Generic Data Science Is Unsustainable. To Save Our Field, We Must Change The Way We Teach It.
Students are taught generic modeling techniques, math, and software engineering. We need to be teaching research and hard science. Why?
Data Science must create a competitive advantage for businesses. It’s too expensive not to. The way we teach Data Science now focuses on the wrong capabilities to support that goal.
The Data Science we teach to students is indistinguishable from advanced analytics. Deep learning without research to support it, results in expensive descriptive models. There is no advantage to be gained. In many cases, being first to market with a new Machine Learning based product is a disadvantage.
First to market companies spend more than fast followers, those who wait and see what works then quickly bring copies to market. First to market creates and proves out the customer demand. They go through the product improvement iterations to fit and finish. It can take a year before the product is successful.
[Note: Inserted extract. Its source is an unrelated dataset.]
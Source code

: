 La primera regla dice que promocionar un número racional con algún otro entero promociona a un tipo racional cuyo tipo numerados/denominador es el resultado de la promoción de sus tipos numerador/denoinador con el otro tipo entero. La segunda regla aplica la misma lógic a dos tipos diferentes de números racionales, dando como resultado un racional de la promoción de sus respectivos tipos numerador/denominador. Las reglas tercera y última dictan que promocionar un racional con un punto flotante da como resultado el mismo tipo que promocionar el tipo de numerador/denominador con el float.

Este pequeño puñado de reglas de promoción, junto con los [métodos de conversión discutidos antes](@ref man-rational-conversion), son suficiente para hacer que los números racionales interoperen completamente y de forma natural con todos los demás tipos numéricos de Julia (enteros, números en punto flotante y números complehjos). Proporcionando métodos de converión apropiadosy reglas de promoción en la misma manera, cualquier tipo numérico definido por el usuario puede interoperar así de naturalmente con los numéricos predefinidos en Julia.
The cost of initial R&D plus improvements plus marketing are seen as worth it because they create a long term opportunity. What really happens is fast followers see the opportunity for new revenue and enter the product space. Generic models built on generic data create products which are easy to copy.
It takes a lot less time to bring the substitutes to market. It’s a well understood product. Competitors have an existing customer base to work with and discover unmet needs. They can bring a product to market with one or two improvements which takes a significant market share away from the business who get to market first.
There is no barrier to entry. Patents are easily circumvented and difficult to enforce around Machine Learning models. In most cases, it is cheaper to wait for others to prove out the market than to be first in.
From an ROI standpoint, generic Data Science is unsustainable.